Another expert noted the dangers of concussion might be more marked in younger players.
"One of the concerns is, 'Are concussions in kids that same as they are in adults,' " said Dr. Christopher Giza, an associate professor of pediatric neurology at the University of California, Los Angeles. "It has the potential to be a significant problem. It seems that younger brains might be more sensitive to these kind of injuries."
Giza said it takes a week to 10 days to recover from a concussion. "If you give an appropriate amount of time for the brain to return to normal, there may not be a long-term consequence -- the long-term consequence may be minimized," he said. "But, if you have second or third injuries before the brain is fully recovered, perhaps the risk for a cumulative problem is amplified."
Giza advises parents and coaches that a concussion can occur even if the child did not lose consciousness. Even if there is any temporary clouding of consciousness, there may be a concussion, he said.
"If the individual is still symptomatic, headache, dizziness, confusion, nausea, unsteadiness, they should not return to play," Giza said.
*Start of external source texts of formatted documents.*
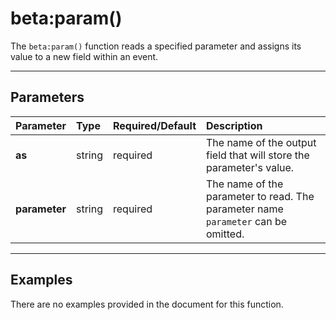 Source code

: # beta:param()

The `beta:param()` function reads a specified parameter and assigns its value to a new field within an event.

***

## Parameters

| Parameter | Type | Required/Default | Description |
| :--- | :--- | :--- | :--- |
| **as** | string | required | The name of the output field that will store the parameter's value. |
| **parameter** | string | required | The name of the parameter to read. The parameter name `parameter` can be omitted. |

***

## Examples

There are no examples provided in the document for this function. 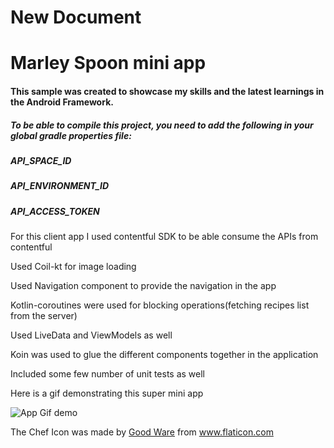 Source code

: # New Document

# Marley Spoon mini app

#### This sample was created to showcase my skills and the latest learnings in the Android Framework.

##### To be able to compile this project, you need to add the following in your global gradle properties file:

##### API_SPACE_ID
##### API_ENVIRONMENT_ID
##### API_ACCESS_TOKEN

For this client app I used contentful SDK to be able consume the APIs from contentful

Used Coil-kt for image loading

Used Navigation component to provide the navigation in the app

Kotlin-coroutines were used for blocking operations(fetching recipes list from the server)

Used LiveData and ViewModels as well

Koin was used to glue the different components together in the application

Included some few number of unit tests as well

Here is a gif demonstrating this super mini app


![App Gif demo](/readmeassets/marley_spoon_gif.gif)







<div>The Chef Icon was made by <a href="https://www.flaticon.com/authors/good-ware" title="Good Ware">Good Ware</a> from <a href="https://www.flaticon.com/"             title="Flaticon">www.flaticon.com</a></div> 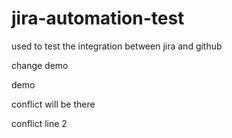 # jira-automation-test
used to test the integration between jira and github

change
demo

demo

conflict will be there

conflict line 2
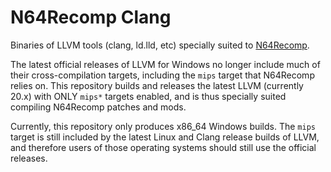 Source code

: # N64Recomp Clang

Binaries of LLVM tools (clang, ld.lld, etc) specially suited to [N64Recomp](https://github.com/N64Recomp/N64Recomp).

The latest official releases of LLVM for Windows no longer include much of their cross-compilation targets, including the `mips` target that N64Recomp relies on. This repository builds and releases the latest LLVM (currently 20.x) with ONLY `mips*` targets enabled, and is thus specially suited compiling N64Recomp patches and mods.

Currently, this repository only produces x86_64 Windows builds. The `mips` target is still included by the latest Linux and Clang release builds of LLVM, and therefore users of those operating systems should still use the official releases.

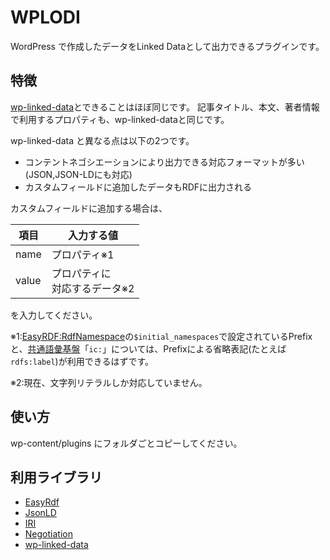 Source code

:# WPLODI

WordPress で作成したデータをLinked Dataとして出力できるプラグインです。

## 特徴

[wp-linked-data](https://wordpress.org/plugins/wp-linked-data/)とできることはほぼ同じです。
記事タイトル、本文、著者情報で利用するプロパティも、wp-linked-dataと同じです。

wp-linked-data と異なる点は以下の2つです。

- コンテントネゴシエーションにより出力できる対応フォーマットが多い(JSON,JSON-LDにも対応)
- カスタムフィールドに追加したデータもRDFに出力される

カスタムフィールドに追加する場合は、

|項目|入力する値|
|---|---|
|name|プロパティ※1|
|value|プロパティに<br>対応するデータ※2|

を入力してください。

※1:[EasyRDF:RdfNamespace](https://github.com/njh/easyrdf/blob/master/lib/RdfNamespace.php)の`$initial_namespaces`で設定されているPrefixと、[共通語彙基盤](http://imi.ipa.go.jp/ns/core/rdf#)「`ic:`」については、Prefixによる省略表記(たとえば`rdfs:label`)が利用できるはずです。

※2:現在、文字列リテラルしか対応していません。

## 使い方

wp-content/plugins にフォルダごとコピーしてください。

## 利用ライブラリ

- [EasyRdf](http://www.easyrdf.org/)
- [JsonLD](https://github.com/lanthaler/JsonLD)
- [IRI](https://github.com/lanthaler/IRI)
- [Negotiation](http://williamdurand.fr/Negotiation/)
- [wp-linked-data](https://wordpress.org/plugins/wp-linked-data/)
When the symptoms disappear they can talk with their coach or trainer about returning to sports, which is not the day the symptoms disappear.
Mangat said that when players reach the NFL -- where safety is taken more seriously because of the money involved -- brain damage may already have occurred. "There should be regular neuropsychological testing prior to joining a college team or a professional team to be able to 'red flag' someone who starts to show some decline," he said.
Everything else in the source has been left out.